Anne – Et bien, je ne saurais comment capturé ton cœur mon cher Gaspard. Je ne pense pas qu'une femme comme moi puisse t'attirer … Je ne suis pas une biche qu'un chasseur peut avoir dans son tableau. Lui dis-je en ancrant mon regard dans le sien.

Je le vois observer les lieux. Que cherche-t-il ? Je me mouille les lèvres en passant ma langue sur mes lèvres et je continue de regarder le jeune soldat. Je m'interroge sur les élans de son cœur. Est-il amoureux d'une femme ? Quelles sont ses amantes ? Je ne devrais pas penser à ceci. C'est mauvais pour mon esprit de femme mariée.

Gaspard - Oui je suis en service. Mais je peux bien prendre quelques instants pour te parler. Sauf si tu ne veux pas me voir. 

Anne – Cela ne va pas te causer des ennuis de me parler ? Je ne veux pas qu'on te réprimande Gaspard. Je souris. Oh … Tu sais très bien que j'aime parler avec toi sauf quand tu me fais des frayeurs lui dis-je en croisant les bras et affichant une mine boudeuse. Mais du moment que tu n'as pas des ennuis avec tes supérieurs, alors, on peut parler quelques minutes ensemble. Dis-je en décroisant mes bras et en regardant Gaspard.

Gaspard -  Comment ton époux a-t-il pris la nouvelle ? Est-il plus présent pour toi depuis… depuis ton changement d’état ? 

Anne – Et bien … Il a bien pris. Il espère que ce soit un fils. Je m'approche de son oreille. Malheureusement, il n'a pas perdu ses mauvaises habitudes. Il semble être un peu présent mais quand je ne suis pas là … Le loup traque les brebis. Je le regarde. Si tu avais été ton mari, tu aurais fait quoi Gaspard ? Aurais-tu tout abandonner par amour pour moi ? Lui dis-je en ancrant mon regard dans le sien.

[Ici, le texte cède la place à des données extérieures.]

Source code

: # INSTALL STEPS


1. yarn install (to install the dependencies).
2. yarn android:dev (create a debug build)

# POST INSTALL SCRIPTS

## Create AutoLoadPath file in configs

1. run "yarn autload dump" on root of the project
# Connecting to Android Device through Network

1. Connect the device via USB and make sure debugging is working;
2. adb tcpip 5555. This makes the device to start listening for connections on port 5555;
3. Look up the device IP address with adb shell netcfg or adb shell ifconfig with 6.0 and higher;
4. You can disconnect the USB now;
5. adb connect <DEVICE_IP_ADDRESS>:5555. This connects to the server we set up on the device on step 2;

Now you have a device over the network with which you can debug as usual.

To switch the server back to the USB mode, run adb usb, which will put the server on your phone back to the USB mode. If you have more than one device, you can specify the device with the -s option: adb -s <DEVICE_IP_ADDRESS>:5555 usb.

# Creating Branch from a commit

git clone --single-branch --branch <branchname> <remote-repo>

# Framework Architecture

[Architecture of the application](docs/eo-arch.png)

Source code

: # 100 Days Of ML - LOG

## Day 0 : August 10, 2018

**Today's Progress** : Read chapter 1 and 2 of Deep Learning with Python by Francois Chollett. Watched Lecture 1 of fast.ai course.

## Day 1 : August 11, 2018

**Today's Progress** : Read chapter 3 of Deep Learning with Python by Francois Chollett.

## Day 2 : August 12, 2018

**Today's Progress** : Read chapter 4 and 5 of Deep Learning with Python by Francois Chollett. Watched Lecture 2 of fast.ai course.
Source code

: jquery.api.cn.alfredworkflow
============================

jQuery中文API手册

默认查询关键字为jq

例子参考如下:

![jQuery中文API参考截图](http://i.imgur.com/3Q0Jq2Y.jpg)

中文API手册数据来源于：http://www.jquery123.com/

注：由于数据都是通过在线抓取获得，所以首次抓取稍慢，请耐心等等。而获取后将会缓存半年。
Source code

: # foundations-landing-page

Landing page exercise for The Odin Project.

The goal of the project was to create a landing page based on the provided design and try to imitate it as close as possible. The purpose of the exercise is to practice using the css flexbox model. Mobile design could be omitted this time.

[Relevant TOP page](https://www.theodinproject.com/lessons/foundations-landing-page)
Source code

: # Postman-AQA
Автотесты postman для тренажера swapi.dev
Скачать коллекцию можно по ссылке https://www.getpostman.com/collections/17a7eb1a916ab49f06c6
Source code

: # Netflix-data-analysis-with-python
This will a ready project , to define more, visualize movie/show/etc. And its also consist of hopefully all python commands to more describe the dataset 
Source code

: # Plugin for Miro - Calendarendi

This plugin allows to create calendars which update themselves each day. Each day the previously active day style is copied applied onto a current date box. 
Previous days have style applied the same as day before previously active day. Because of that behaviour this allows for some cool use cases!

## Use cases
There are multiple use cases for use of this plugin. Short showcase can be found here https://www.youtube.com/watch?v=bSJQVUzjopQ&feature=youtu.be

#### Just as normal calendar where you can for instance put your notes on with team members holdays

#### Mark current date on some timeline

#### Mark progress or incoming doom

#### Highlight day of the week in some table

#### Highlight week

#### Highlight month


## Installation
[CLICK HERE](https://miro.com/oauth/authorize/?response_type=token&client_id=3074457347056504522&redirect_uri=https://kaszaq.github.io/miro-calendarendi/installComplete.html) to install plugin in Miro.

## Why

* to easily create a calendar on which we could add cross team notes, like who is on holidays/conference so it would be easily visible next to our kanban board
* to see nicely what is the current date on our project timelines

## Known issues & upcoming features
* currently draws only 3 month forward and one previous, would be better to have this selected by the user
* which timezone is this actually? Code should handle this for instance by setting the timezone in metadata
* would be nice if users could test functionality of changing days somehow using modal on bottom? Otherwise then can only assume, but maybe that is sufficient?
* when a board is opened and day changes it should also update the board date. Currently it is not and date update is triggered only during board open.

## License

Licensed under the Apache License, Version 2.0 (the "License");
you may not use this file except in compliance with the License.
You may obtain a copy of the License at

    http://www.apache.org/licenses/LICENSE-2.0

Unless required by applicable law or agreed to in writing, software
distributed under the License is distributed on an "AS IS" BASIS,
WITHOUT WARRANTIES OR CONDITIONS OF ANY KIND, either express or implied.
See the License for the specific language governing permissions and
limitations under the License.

Nos visages sont si proches. On pouvait penser qu'on était amant. Heureusement que Gaspard n'a pas envie de m'embrasser et j'espère que mon ventre de future enceinte le dissuade de commettre une folie. Une folie qui pourrait nous causer des soucis. Je respire avec un sourire.

Anne – Et toi, quelles sont tes nouvelles ? Une jeune femme a capturé ton cœur ? Demande-je en rougissant.